Over the past week, global media have seen a surge in attention to the events in the occupied Crimea, comparable only to the situation in the first month of the occupation in 2014.
Among other things, articles on the logistical, economic, and energy situation on the peninsula have been repeatedly published by “DW”, “BBC”, “CBS”, “PBS”, “TRT”, “El Mundo”, “Fox News”, “New York Post”, “The Economist”, “The Hill”, “The Telegraph”, “The Washington Post” and many other publications, with the placement of relevant materials both in news feeds and in analytical materials and editorial columns, which often receive millions of views.

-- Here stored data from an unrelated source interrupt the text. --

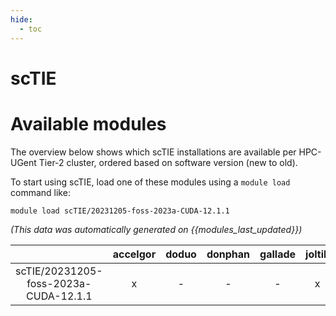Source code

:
 ```yaml
---
hide:
  - toc
---
```


scTIE
=====

# Available modules


The overview below shows which scTIE installations are available per HPC-UGent Tier-2 cluster, ordered based on software version (new to old).

To start using scTIE, load one of these modules using a `module load` command like:

```shell
module load scTIE/20231205-foss-2023a-CUDA-12.1.1
```

*(This data was automatically generated on {{modules_last_updated}})*  

| |accelgor|doduo|donphan|gallade|joltik|litleo|shinx|
| :---: | :---: | :---: | :---: | :---: | :---: | :---: | :---: |
|scTIE/20231205-foss-2023a-CUDA-12.1.1|x|-|-|-|x|x|-|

The main attention is paid to the course and consequences of drone attacks, the role of Crimea in the political system and in the military logistics of the Russians, with special attention to the possible impact of events on the peninsula on the prospects for ending Russian aggression against Ukraine.
For example, analysts at “The Hill” write that the Kremlin dictator’s rule “may not survive the inevitable fall of Crimea,” and a similar assessment of the prospects of the Putin regime is expressed in The Economist.
At the same time, most publications assess the state of affairs in Russian society, the budget, and military potential, with a reminder of the recent three-year anniversary of Yevgeny Prigozhin’s coup.
Under these conditions, the Russian occupation propaganda demonstrates the absence of any new “messages” or “narratives,” except for the latest threats by the Crimean “speaker” Vladimir Konstantinov about a nuclear war against Europe as a “force for peace.”
In general, the current global media situation indicates the beginning of a discussion by analysts of democratic countries of the de-occupation of Crimea, as well as the fall of the current Kremlin regime, as processes that have every chance of occurring in a real historical perspective.